* Dataset extract *
****************

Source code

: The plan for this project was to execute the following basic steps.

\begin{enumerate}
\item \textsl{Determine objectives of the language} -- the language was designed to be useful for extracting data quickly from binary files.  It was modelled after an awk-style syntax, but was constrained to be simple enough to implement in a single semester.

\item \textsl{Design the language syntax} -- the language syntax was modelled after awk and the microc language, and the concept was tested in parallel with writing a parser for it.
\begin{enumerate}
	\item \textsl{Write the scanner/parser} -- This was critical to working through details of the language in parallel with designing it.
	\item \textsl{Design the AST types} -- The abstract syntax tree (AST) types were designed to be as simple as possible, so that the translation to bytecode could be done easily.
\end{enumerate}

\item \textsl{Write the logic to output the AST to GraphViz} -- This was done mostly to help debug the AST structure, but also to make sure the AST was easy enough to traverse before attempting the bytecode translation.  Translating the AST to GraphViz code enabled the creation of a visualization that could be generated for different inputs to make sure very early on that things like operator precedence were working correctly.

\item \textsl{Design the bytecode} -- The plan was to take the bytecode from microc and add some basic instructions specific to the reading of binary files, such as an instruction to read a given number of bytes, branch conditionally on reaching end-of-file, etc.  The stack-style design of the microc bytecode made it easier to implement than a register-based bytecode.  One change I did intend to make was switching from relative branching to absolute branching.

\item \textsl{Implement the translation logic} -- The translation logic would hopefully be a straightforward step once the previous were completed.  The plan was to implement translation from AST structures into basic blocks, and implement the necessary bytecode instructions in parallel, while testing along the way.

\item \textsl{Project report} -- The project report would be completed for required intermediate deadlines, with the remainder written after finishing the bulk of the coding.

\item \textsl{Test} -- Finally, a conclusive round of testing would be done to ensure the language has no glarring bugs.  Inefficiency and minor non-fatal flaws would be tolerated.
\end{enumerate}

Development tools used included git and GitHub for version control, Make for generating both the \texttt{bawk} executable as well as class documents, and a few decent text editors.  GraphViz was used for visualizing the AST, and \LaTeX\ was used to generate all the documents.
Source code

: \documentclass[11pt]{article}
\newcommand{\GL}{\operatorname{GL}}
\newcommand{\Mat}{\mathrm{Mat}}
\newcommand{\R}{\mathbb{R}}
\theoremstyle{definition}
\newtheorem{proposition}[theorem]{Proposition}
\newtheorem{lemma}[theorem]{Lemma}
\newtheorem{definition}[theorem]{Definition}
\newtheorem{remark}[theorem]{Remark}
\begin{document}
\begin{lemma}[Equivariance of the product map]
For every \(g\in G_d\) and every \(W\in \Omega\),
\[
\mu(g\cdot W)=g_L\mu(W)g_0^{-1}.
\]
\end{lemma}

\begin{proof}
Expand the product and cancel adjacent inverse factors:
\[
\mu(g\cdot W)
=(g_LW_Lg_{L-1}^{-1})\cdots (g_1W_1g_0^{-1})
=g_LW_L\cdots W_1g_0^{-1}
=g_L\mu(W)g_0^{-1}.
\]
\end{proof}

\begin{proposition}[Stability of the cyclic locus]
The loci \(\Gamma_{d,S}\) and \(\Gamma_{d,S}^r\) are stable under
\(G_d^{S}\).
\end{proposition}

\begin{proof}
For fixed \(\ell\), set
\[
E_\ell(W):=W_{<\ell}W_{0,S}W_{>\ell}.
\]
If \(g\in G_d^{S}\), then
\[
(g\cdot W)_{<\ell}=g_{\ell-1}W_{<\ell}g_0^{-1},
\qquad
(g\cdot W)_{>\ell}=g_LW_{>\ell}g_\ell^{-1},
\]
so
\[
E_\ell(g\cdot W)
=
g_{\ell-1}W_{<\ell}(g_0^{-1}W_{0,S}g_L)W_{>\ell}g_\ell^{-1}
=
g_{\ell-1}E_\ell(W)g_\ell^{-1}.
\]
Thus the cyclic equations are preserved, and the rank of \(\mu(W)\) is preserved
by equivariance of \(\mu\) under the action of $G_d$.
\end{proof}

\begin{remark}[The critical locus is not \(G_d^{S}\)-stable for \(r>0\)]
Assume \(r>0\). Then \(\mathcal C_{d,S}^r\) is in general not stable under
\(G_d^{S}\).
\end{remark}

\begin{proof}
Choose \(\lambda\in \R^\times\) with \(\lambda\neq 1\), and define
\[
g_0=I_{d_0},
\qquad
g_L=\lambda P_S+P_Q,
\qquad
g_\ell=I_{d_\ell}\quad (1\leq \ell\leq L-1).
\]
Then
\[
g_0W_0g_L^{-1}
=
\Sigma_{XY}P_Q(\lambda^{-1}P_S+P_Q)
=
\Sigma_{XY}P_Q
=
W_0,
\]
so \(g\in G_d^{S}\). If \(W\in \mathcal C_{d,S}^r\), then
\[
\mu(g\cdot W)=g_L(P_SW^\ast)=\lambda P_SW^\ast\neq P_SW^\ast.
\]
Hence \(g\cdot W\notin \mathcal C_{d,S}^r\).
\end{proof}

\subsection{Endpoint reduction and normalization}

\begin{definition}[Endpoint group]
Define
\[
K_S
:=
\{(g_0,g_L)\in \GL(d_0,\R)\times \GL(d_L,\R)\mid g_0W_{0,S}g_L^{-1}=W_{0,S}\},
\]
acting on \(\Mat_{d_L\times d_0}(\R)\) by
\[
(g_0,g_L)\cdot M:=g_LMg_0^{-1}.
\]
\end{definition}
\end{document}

****************

* Instructions to follow *
I need each line of the entries that holds the string "lemma" located and copied.

* Output for this task *
\newtheorem{lemma}[theorem]{Lemma}
\begin{lemma}[Equivariance of the product map]
\end{lemma}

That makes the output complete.